RUU Perampasan Aset: Antara Keadilan, Kekuasaan, dan Moral Publik

Author by rodanews | Post on Oktober 18, 2025 | Category Hukum , Nasional , Opini

Oleh : Misbahul Khair 


rodanewsindonesia
Setiap kali pembahasan RUU Perampasan Aset kembali tertunda, publik seolah diingatkan betapa rumitnya menegakkan keadilan di negeri yang masih dilingkupi kepentingan politik. Hukum, yang seharusnya menjadi pelindung rakyat, sering kali terjebak dalam tarik-menarik kekuasaan dan kepentingan elite.

Hingga kini, Rancangan Undang-Undang (RUU) Perampasan Aset belum juga disahkan, meski sudah berulang kali masuk dalam daftar prioritas Program Legislasi Nasional (Prolegnas). Padahal, urgensi pembentukannya sudah lama disadari: negara membutuhkan payung hukum yang kuat untuk merampas aset hasil tindak pidana tanpa harus menunggu proses pidana selesai. Kejahatan korupsi, pencucian uang, dan penyelundupan aset kerap sulit dijerat karena pelaku melarikan diri, meninggal dunia, atau karena pembuktiannya berlarut.

Mantan Menteri Koordinator Bidang Politik, Hukum, dan Keamanan, Mahfud MD, secara terbuka menyebut bahwa hambatan terbesar justru datang dari kepentingan politik. “RUU ini sebenarnya sudah siap sejak lama. Tapi ada yang takut, karena kalau undang-undang ini disahkan, banyak aset haram yang bisa langsung disita negara tanpa perlu menunggu pelaku dijatuhi pidana,” ujarnya. Ucapan itu menggambarkan bahwa ada kekuatan yang menolak pengesahan RUU ini karena khawatir kepentingannya terganggu.

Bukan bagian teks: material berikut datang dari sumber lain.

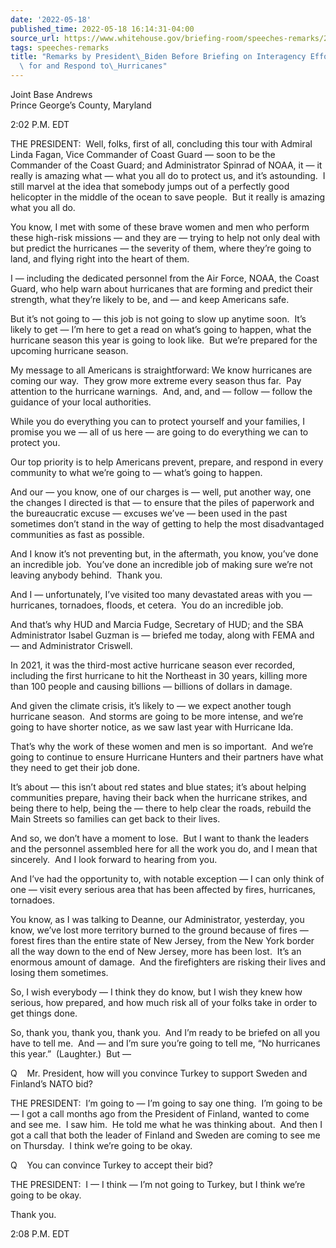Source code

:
 ```yaml
---
date: '2022-05-18'
published_time: 2022-05-18 16:14:31-04:00
source_url: https://www.whitehouse.gov/briefing-room/speeches-remarks/2022/05/18/remarks-by-president-biden-before-briefing-on-interagency-efforts-to-prepare-for-and-respond-to-hurricanes/
tags: speeches-remarks
title: "Remarks by President\_Biden Before Briefing on Interagency Efforts to Prepare\
  \ for and Respond to\_Hurricanes"
---
```

 
Joint Base Andrews  
Prince George’s County, Maryland

2:02 P.M. EDT

THE PRESIDENT:  Well, folks, first of all, concluding this tour with
Admiral Linda Fagan, Vice Commander of Coast Guard — soon to be the
Commander of the Coast Guard; and Administrator Spinrad of NOAA, it — it
really is amazing what — what you all do to protect us, and it’s
astounding.  I still marvel at the idea that somebody jumps out of a
perfectly good helicopter in the middle of the ocean to save people. 
But it really is amazing what you all do.

You know, I met with some of these brave women and men who perform these
high-risk missions — and they are — trying to help not only deal with
but predict the hurricanes — the severity of them, where they’re going
to land, and flying right into the heart of them.

I — including the dedicated personnel from the Air Force, NOAA, the
Coast Guard, who help warn about hurricanes that are forming and predict
their strength, what they’re likely to be, and — and keep Americans
safe.

But it’s not going to — this job is not going to slow up anytime soon. 
It’s likely to get — I’m here to get a read on what’s going to happen,
what the hurricane season this year is going to look like.  But we’re
prepared for the upcoming hurricane season.

My message to all Americans is straightforward: We know hurricanes are
coming our way.  They grow more extreme every season thus far.  Pay
attention to the hurricane warnings.  And, and, and — follow — follow
the guidance of your local authorities.

While you do everything you can to protect yourself and your families, I
promise you we — all of us here — are going to do everything we can to
protect you.

Our top priority is to help Americans prevent, prepare, and respond in
every community to what we’re going to — what’s going to happen.

And our — you know, one of our charges is — well, put another way, one
the changes I directed is that — to ensure that the piles of paperwork
and the bureaucratic excuse — excuses we’ve — been used in the past
sometimes don’t stand in the way of getting to help the most
disadvantaged communities as fast as possible. 

And I know it’s not preventing but, in the aftermath, you know, you’ve
done an incredible job.  You’ve done an incredible job of making sure
we’re not leaving anybody behind.  Thank you.

And I — unfortunately, I’ve visited too many devastated areas with you —
hurricanes, tornadoes, floods, et cetera.  You do an incredible job.

And that’s why HUD and Marcia Fudge, Secretary of HUD; and the SBA
Administrator Isabel Guzman is — briefed me today, along with FEMA and —
and Administrator Criswell.

In 2021, it was the third-most active hurricane season ever recorded,
including the first hurricane to hit the Northeast in 30 years, killing
more than 100 people and causing billions — billions of dollars in
damage. 

And given the climate crisis, it’s likely to — we expect another tough
hurricane season.  And storms are going to be more intense, and we’re
going to have shorter notice, as we saw last year with Hurricane Ida.  
  
That’s why the work of these women and men is so important.  And we’re
going to continue to ensure Hurricane Hunters and their partners have
what they need to get their job done.

  
It’s about — this isn’t about red states and blue states; it’s about
helping communities prepare, having their back when the hurricane
strikes, and being there to help, being the — there to help clear the
roads, rebuild the Main Streets so families can get back to their
lives.  
  
And so, we don’t have a moment to lose.  But I want to thank the leaders
and the personnel assembled here for all the work you do, and I mean
that sincerely.  And I look forward to hearing from you.  
  
And I’ve had the opportunity to, with notable exception — I can only
think of one — visit every serious area that has been affected by fires,
hurricanes, tornadoes.   
  
You know, as I was talking to Deanne, our Administrator, yesterday, you
know, we’ve lost more territory burned to the ground because of fires —
forest fires than the entire state of New Jersey, from the New York
border all the way down to the end of New Jersey, more has been lost. 
It’s an enormous amount of damage.  And the firefighters are risking
their lives and losing them sometimes.   
  
So, I wish everybody — I think they do know, but I wish they knew how
serious, how prepared, and how much risk all of your folks take in order
to get things done.  
  
So, thank you, thank you, thank you.  And I’m ready to be briefed on all
you have to tell me.  And — and I’m sure you’re going to tell me, “No
hurricanes this year.”  (Laughter.)  But —  
  
Q    Mr. President, how will you convince Turkey to support Sweden and
Finland’s NATO bid?

THE PRESIDENT:  I’m going to — I’m going to say one thing.  I’m going to
be — I got a call months ago from the President of Finland, wanted to
come and see me.  I saw him.  He told me what he was thinking about. 
And then I got a call that both the leader of Finland and Sweden are
coming to see me on Thursday.  I think we’re going to be okay.

  
Q    You can convince Turkey to accept their bid?  
  
THE PRESIDENT:  I — I think — I’m not going to Turkey, but I think we’re
going to be okay.  
  
Thank you.  
  
2:08 P.M. EDT

  

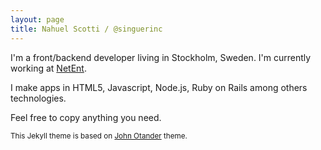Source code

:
 ```yaml
---
layout: page
title: Nahuel Scotti / @singuerinc
---
```


I'm a front/backend developer living in Stockholm, Sweden. I'm currently working at <a href="https://www.netent.com/en/" target="_blank">NetEnt</a>.

I make apps in HTML5, Javascript, Node.js, Ruby on Rails among others technologies.

Feel free to copy anything you need.

<small>This Jekyll theme is based on [John Otander](http://johnotander.com) theme.
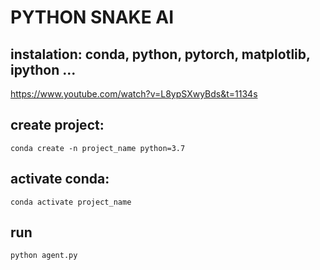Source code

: # PYTHON SNAKE AI 

## instalation:  conda, python, pytorch, matplotlib, ipython ...
https://www.youtube.com/watch?v=L8ypSXwyBds&t=1134s


## create project:
```
conda create -n project_name python=3.7
```

## activate conda:
```
conda activate project_name
```

## run
```
python agent.py
```

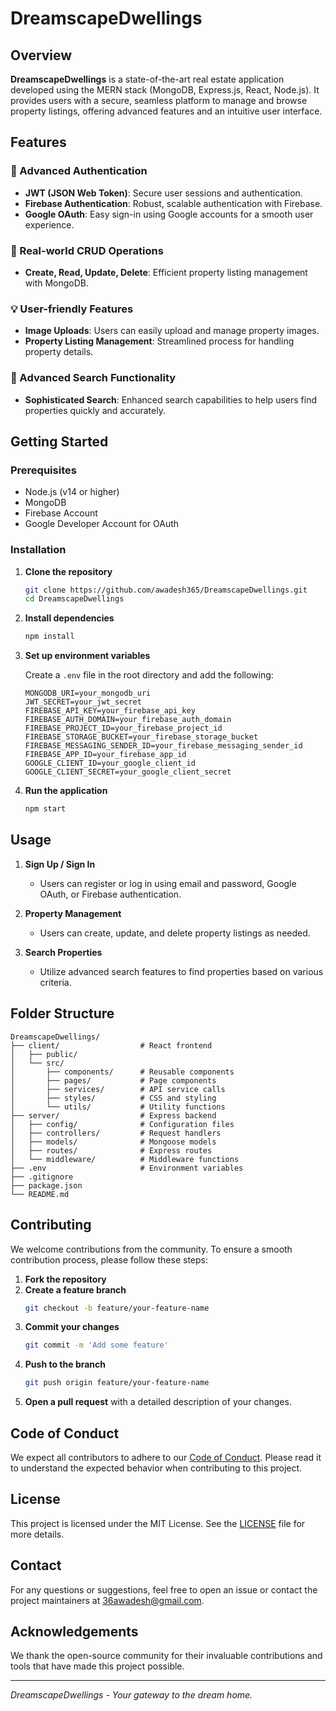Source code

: # DreamscapeDwellings

## Overview

**DreamscapeDwellings** is a state-of-the-art real estate application developed using the MERN stack (MongoDB, Express.js, React, Node.js). It provides users with a secure, seamless platform to manage and browse property listings, offering advanced features and an intuitive user interface.

## Features

### 🔑 Advanced Authentication

- **JWT (JSON Web Token)**: Secure user sessions and authentication.
- **Firebase Authentication**: Robust, scalable authentication with Firebase.
- **Google OAuth**: Easy sign-in using Google accounts for a smooth user experience.

### 🏡 Real-world CRUD Operations

- **Create, Read, Update, Delete**: Efficient property listing management with MongoDB.

### 💡 User-friendly Features

- **Image Uploads**: Users can easily upload and manage property images.
- **Property Listing Management**: Streamlined process for handling property details.

### 🚀 Advanced Search Functionality

- **Sophisticated Search**: Enhanced search capabilities to help users find properties quickly and accurately.

## Getting Started

### Prerequisites

- Node.js (v14 or higher)
- MongoDB
- Firebase Account
- Google Developer Account for OAuth

### Installation

1. **Clone the repository**

   ```sh
   git clone https://github.com/awadesh365/DreamscapeDwellings.git
   cd DreamscapeDwellings
   ```

2. **Install dependencies**

   ```sh
   npm install
   ```

3. **Set up environment variables**

   Create a `.env` file in the root directory and add the following:

   ```env
   MONGODB_URI=your_mongodb_uri
   JWT_SECRET=your_jwt_secret
   FIREBASE_API_KEY=your_firebase_api_key
   FIREBASE_AUTH_DOMAIN=your_firebase_auth_domain
   FIREBASE_PROJECT_ID=your_firebase_project_id
   FIREBASE_STORAGE_BUCKET=your_firebase_storage_bucket
   FIREBASE_MESSAGING_SENDER_ID=your_firebase_messaging_sender_id
   FIREBASE_APP_ID=your_firebase_app_id
   GOOGLE_CLIENT_ID=your_google_client_id
   GOOGLE_CLIENT_SECRET=your_google_client_secret
   ```

4. **Run the application**
   ```sh
   npm start
   ```

## Usage

1. **Sign Up / Sign In**

   - Users can register or log in using email and password, Google OAuth, or Firebase authentication.

2. **Property Management**

   - Users can create, update, and delete property listings as needed.

3. **Search Properties**
   - Utilize advanced search features to find properties based on various criteria.

## Folder Structure

```plaintext
DreamscapeDwellings/
├── client/                  # React frontend
│   ├── public/
│   └── src/
│       ├── components/      # Reusable components
│       ├── pages/           # Page components
│       ├── services/        # API service calls
│       ├── styles/          # CSS and styling
│       └── utils/           # Utility functions
├── server/                  # Express backend
│   ├── config/              # Configuration files
│   ├── controllers/         # Request handlers
│   ├── models/              # Mongoose models
│   ├── routes/              # Express routes
│   └── middleware/          # Middleware functions
├── .env                     # Environment variables
├── .gitignore
├── package.json
└── README.md
```

## Contributing

We welcome contributions from the community. To ensure a smooth contribution process, please follow these steps:

1. **Fork the repository**
2. **Create a feature branch**
   ```sh
   git checkout -b feature/your-feature-name
   ```
3. **Commit your changes**
   ```sh
   git commit -m 'Add some feature'
   ```
4. **Push to the branch**
   ```sh
   git push origin feature/your-feature-name
   ```
5. **Open a pull request** with a detailed description of your changes.

## Code of Conduct

We expect all contributors to adhere to our [Code of Conduct](CODE_OF_CONDUCT.md). Please read it to understand the expected behavior when contributing to this project.

## License

This project is licensed under the MIT License. See the [LICENSE](LICENSE) file for more details.

## Contact

For any questions or suggestions, feel free to open an issue or contact the project maintainers at 36awadesh@gmail.com.

## Acknowledgements

We thank the open-source community for their invaluable contributions and tools that have made this project possible.

---

_DreamscapeDwellings - Your gateway to the dream home._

Dalam pandangan Mahfud, penundaan ini bukan masalah teknis, melainkan kemauan politik. “Naskah akademik sudah ada, draft sudah diperbaiki berkali-kali. Tapi kalau kepentingan politik tidak sejalan, ya tidak akan jalan. Padahal ini undang-undang yang berpihak pada rakyat dan negara, bukan pada koruptor,” tegasnya. RUU ini sejatinya menjadi alat penting untuk menutup celah kejahatan ekonomi yang selama ini sulit disentuh hukum.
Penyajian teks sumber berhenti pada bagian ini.